- _Supplied records_:

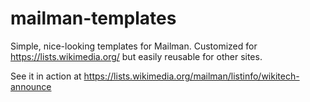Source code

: mailman-templates
=================

Simple, nice-looking  templates for Mailman. Customized for https://lists.wikimedia.org/ but easily reusable for other sites.

See it in action at https://lists.wikimedia.org/mailman/listinfo/wikitech-announce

- _Required action_:
Leaving the pictures out, write out all the material above exactly.

- _Expected answer_:
Source code

: mailman-templates
=================

Simple, nice-looking  templates for Mailman. Customized for https://lists.wikimedia.org/ but easily reusable for other sites.

See it in action at https://lists.wikimedia.org/mailman/listinfo/wikitech-announce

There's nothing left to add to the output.